━━━ Information shown

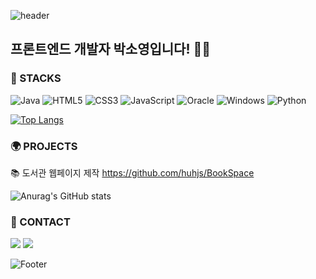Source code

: 
![header](https://capsule-render.vercel.app/api?type=waving&color=4942E4&height=250&section=header&text=I'm%20SoYeong!&fontSize=70&fontColor=FFFFFF&animation=fadeIn)

## 프론트엔드 개발자 박소영입니다! 👋🏻


### 🚀 STACKS

![Java](https://img.shields.io/badge/java-%23ED8B00.svg?style=for-the-badge&logo=openjdk&logoColor=white)
![HTML5](https://img.shields.io/badge/html5-%23E34F26.svg?style=for-the-badge&logo=html5&logoColor=white)
![CSS3](https://img.shields.io/badge/css3-%231572B6.svg?style=for-the-badge&logo=css3&logoColor=white)
![JavaScript](https://img.shields.io/badge/javascript-%23323330.svg?style=for-the-badge&logo=javascript&logoColor=%23F7DF1E)
![Oracle](https://img.shields.io/badge/Oracle-F80000?style=for-the-badge&logo=oracle&logoColor=white)
![Windows](https://img.shields.io/badge/Windows-0078D6?style=for-the-badge&logo=windows&logoColor=white)
![Python](https://img.shields.io/badge/python-3670A0?style=for-the-badge&logo=python&logoColor=ffdd54)

[![Top Langs](https://github-readme-stats.vercel.app/api/top-langs/?username=soyeong111&layout=compact)](https://github.com/soyeong111/github-readme-stats)

### 🌍 PROJECTS
📚 도서관 웹페이지 제작
https://github.com/huhjs/BookSpace

![Anurag's GitHub stats](https://github-readme-stats.vercel.app/api?username=soyeong111&show_icons=true&theme=transparent)

### 📡 CONTACT
<a href="https://www.notion.so/be7ba7d1202d45b09687b5a14e44a771"><img src="https://img.shields.io/badge/My Notion-A9BCF5?style=flat-square&logo=GitHub Sponsors&logoColor=white&link=https://www.notion.so/be7ba7d1202d45b09687b5a14e44a771"/></a>  <a href="mailto:so.yeong.gooogle@gmail.com"><img src="https://img.shields.io/badge/Gmail-D0A9F5?style=flat-square&logo=Gmail&logoColor=white&link=mailto:so.yeong.gooogle@gmail.com"/></a>


![Footer](https://capsule-render.vercel.app/api?type=waving&color=C4B0FF&height=200&section=footer)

━━━━━━

To do - For each line of the entries that includes "logo", show that line.

Response -
![Java](https://img.shields.io/badge/java-%23ED8B00.svg?style=for-the-badge&logo=openjdk&logoColor=white)
![HTML5](https://img.shields.io/badge/html5-%23E34F26.svg?style=for-the-badge&logo=html5&logoColor=white)
![CSS3](https://img.shields.io/badge/css3-%231572B6.svg?style=for-the-badge&logo=css3&logoColor=white)
![JavaScript](https://img.shields.io/badge/javascript-%23323330.svg?style=for-the-badge&logo=javascript&logoColor=%23F7DF1E)
![Oracle](https://img.shields.io/badge/Oracle-F80000?style=for-the-badge&logo=oracle&logoColor=white)
![Windows](https://img.shields.io/badge/Windows-0078D6?style=for-the-badge&logo=windows&logoColor=white)
![Python](https://img.shields.io/badge/python-3670A0?style=for-the-badge&logo=python&logoColor=ffdd54)
<a href="https://www.notion.so/be7ba7d1202d45b09687b5a14e44a771"><img src="https://img.shields.io/badge/My Notion-A9BCF5?style=flat-square&logo=GitHub Sponsors&logoColor=white&link=https://www.notion.so/be7ba7d1202d45b09687b5a14e44a771"/></a>  <a href="mailto:so.yeong.gooogle@gmail.com"><img src="https://img.shields.io/badge/Gmail-D0A9F5?style=flat-square&logo=Gmail&logoColor=white&link=mailto:so.yeong.gooogle@gmail.com"/></a>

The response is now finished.